(Recorded data)
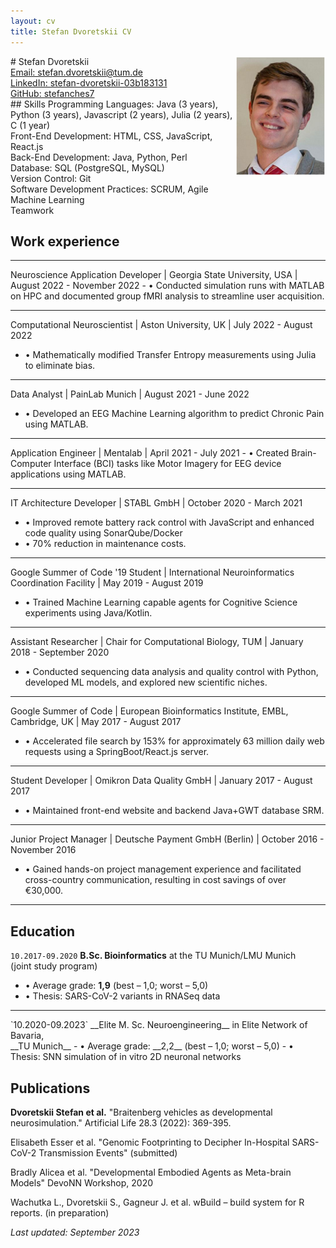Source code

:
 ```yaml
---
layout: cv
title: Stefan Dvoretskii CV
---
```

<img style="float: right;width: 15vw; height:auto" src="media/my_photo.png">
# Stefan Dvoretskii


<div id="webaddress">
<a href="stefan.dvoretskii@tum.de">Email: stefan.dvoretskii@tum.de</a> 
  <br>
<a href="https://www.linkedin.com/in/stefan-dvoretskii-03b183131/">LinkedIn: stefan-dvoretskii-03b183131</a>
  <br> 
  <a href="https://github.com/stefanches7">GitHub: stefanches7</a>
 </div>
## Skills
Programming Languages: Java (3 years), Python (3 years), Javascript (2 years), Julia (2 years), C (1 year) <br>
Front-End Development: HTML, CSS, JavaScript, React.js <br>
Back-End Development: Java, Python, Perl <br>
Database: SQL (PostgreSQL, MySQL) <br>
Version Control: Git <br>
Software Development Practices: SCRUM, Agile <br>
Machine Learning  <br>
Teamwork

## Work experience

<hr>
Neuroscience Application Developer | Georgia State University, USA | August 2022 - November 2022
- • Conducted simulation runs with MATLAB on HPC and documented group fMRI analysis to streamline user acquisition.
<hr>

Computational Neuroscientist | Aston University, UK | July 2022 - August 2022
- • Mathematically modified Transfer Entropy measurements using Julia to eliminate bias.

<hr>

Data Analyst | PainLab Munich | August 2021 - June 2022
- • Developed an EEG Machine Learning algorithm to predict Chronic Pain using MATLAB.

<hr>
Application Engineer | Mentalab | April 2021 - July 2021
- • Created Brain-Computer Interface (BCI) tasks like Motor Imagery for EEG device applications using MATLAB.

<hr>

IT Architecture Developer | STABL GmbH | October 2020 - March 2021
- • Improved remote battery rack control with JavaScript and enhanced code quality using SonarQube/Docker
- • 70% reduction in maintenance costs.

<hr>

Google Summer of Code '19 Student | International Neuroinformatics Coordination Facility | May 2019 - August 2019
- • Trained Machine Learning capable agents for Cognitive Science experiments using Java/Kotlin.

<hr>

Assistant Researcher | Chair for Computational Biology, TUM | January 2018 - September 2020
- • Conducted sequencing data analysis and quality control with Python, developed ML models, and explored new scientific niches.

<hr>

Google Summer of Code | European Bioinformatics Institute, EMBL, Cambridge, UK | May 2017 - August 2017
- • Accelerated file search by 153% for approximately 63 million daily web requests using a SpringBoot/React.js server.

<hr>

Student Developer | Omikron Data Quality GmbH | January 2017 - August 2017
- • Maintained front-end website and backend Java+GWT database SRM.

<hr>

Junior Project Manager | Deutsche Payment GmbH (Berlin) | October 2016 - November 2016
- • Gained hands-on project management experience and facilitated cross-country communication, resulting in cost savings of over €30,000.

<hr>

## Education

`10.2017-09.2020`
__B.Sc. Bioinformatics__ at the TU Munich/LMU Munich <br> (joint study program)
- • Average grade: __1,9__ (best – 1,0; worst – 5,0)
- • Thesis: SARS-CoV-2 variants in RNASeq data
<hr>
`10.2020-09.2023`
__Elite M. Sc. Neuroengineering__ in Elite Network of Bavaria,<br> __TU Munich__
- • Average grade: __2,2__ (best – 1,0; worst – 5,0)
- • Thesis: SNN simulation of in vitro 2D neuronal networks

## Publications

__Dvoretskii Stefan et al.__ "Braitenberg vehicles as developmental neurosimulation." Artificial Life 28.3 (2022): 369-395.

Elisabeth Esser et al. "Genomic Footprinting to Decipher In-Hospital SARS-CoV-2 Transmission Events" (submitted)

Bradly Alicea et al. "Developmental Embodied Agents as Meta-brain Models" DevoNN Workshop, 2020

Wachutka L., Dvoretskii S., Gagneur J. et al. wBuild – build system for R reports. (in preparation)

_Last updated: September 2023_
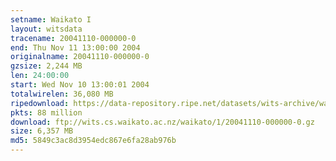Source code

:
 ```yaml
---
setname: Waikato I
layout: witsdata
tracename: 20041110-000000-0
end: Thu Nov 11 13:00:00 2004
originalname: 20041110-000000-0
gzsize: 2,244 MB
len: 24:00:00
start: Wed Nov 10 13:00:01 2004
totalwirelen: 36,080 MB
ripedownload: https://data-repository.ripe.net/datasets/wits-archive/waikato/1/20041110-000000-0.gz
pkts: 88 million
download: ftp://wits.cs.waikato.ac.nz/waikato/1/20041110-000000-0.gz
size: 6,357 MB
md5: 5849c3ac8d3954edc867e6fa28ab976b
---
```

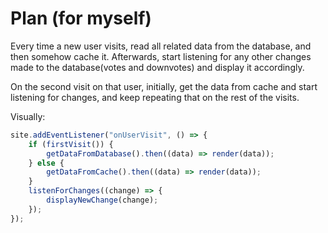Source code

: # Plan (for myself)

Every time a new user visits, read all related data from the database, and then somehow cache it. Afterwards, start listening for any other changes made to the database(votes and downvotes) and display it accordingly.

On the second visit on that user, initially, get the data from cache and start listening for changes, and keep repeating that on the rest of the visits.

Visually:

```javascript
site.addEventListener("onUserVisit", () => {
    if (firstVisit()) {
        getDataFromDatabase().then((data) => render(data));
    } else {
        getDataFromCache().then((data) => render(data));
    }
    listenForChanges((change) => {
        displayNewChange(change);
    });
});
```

### TASK DETAILS:
Wherever the string "then" appears in the entries above, list that line.

### RESPONSE TO THE EXERCISE:
Every time a new user visits, read all related data from the database, and then somehow cache it. Afterwards, start listening for any other changes made to the database(votes and downvotes) and display it accordingly.
        getDataFromDatabase().then((data) => render(data));
        getDataFromCache().then((data) => render(data));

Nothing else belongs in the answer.